Tomorrow ends our three-week vacation. We'll catch a flight out of O'Hare at 8:10 A.M. and return to Fresno. Tonight being the last night, I thought I'd set down some of my impressions from our path across a region stretching from the Mississippi to the Three Rivers and from the Ohio River Valley to Motown.
The first and lasting impression is, my gosh, the land is so flat. There's virtually no visible elevation until you get to Wheeling and Western Pennsylvania. For a guy who has spent most of his life in California, a state where it's almost impossible to find a place where you don't see mountains, at least on the horizon, it's eerie at first.
Even so, it's easy to imagine the ancient forest stretching an unbroken thousand miles from the Atlantic to the Great Plains. There's still a lot of it left. Along the roads and wherever the land isn't being farmed stand dense deciduous woodlands.
There is way too much corn being grown here.
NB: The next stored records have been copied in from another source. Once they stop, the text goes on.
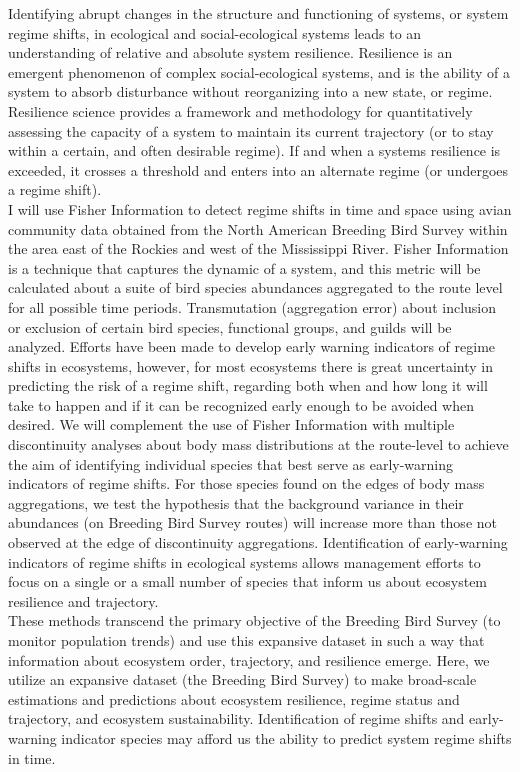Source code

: \documentclass[12pt,twoside,openany]{reedthesis}
\begin{document}
Identifying abrupt changes in the structure and functioning of systems,
or system regime shifts, in ecological and social-ecological systems
leads to an understanding of relative and absolute system resilience.
Resilience is an emergent phenomenon of complex social-ecological
systems, and is the ability of a system to absorb disturbance without
reorganizing into a new state, or regime. Resilience science provides a
framework and methodology for quantitatively assessing the capacity of a
system to maintain its current trajectory (or to stay within a certain,
and often desirable regime). If and when a systems resilience is
exceeded, it crosses a threshold and enters into an alternate regime (or
undergoes a regime shift).\\
I will use Fisher Information to detect regime shifts in time and space
using avian community data obtained from the North American Breeding
Bird Survey within the area east of the Rockies and west of the
Mississippi River. Fisher Information is a technique that captures the
dynamic of a system, and this metric will be calculated about a suite of
bird species abundances aggregated to the route level for all possible
time periods. Transmutation (aggregation error) about inclusion or
exclusion of certain bird species, functional groups, and guilds will be
analyzed. Efforts have been made to develop early warning indicators of
regime shifts in ecosystems, however, for most ecosystems there is great
uncertainty in predicting the risk of a regime shift, regarding both
when and how long it will take to happen and if it can be recognized
early enough to be avoided when desired. We will complement the use of
Fisher Information with multiple discontinuity analyses about body mass
distributions at the route-level to achieve the aim of identifying
individual species that best serve as early-warning indicators of regime
shifts. For those species found on the edges of body mass aggregations,
we test the hypothesis that the background variance in their abundances
(on Breeding Bird Survey routes) will increase more than those not
observed at the edge of discontinuity aggregations. Identification of
early-warning indicators of regime shifts in ecological systems allows
management efforts to focus on a single or a small number of species
that inform us about ecosystem resilience and trajectory.\\
These methods transcend the primary objective of the Breeding Bird
Survey (to monitor population trends) and use this expansive dataset in
such a way that information about ecosystem order, trajectory, and
resilience emerge. Here, we utilize an expansive dataset (the Breeding
Bird Survey) to make broad-scale estimations and predictions about
ecosystem resilience, regime status and trajectory, and ecosystem
sustainability. Identification of regime shifts and early-warning
indicator species may afford us the ability to predict system regime
shifts in time.
\end{document}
Other than hay, you rarely see anything else being farmed at all. I was wondering if that was because of subsidies meant to encourage ethanol production. If so, it's not a good idea. The stuff is not a net energy or pollution saver, and it's reducing the production of other grains and raising their prices. I'm still amazed. Across 2,000 road miles through Illinois, Indiana, Ohio and Southern Michigan I saw one fruit orchard, no dairies, no vegetable fields and just a bare handful of wheat farms. It's largely a corn monoculture.
American commercial culture is ubiquitous. The familiar national gas, department store, burger and semi-trendy restaurant places are all over. There are some regional chains. Steak and Shake Restaurant and Meijer Supermarket are two that stand out, and the blot of southern Waffle House joints is beginning to make its way into the north.
Despite this, local pride remains strong. People are always quick to mention the prominent locals who are nationally known in sports, business, politics or what have you. Small towns go to great pains to set up well-equipped and staffed local historical and cultural facilities, even in places where the economy is distressed and the population shrinking and aging. It's poignant and heartening to see little towns building a waterpark for their kids, or a pioneer or railroad museum, or restoring and refurnishing Victorian mansions built by the magnates of a bygone age. These folks are not giving up.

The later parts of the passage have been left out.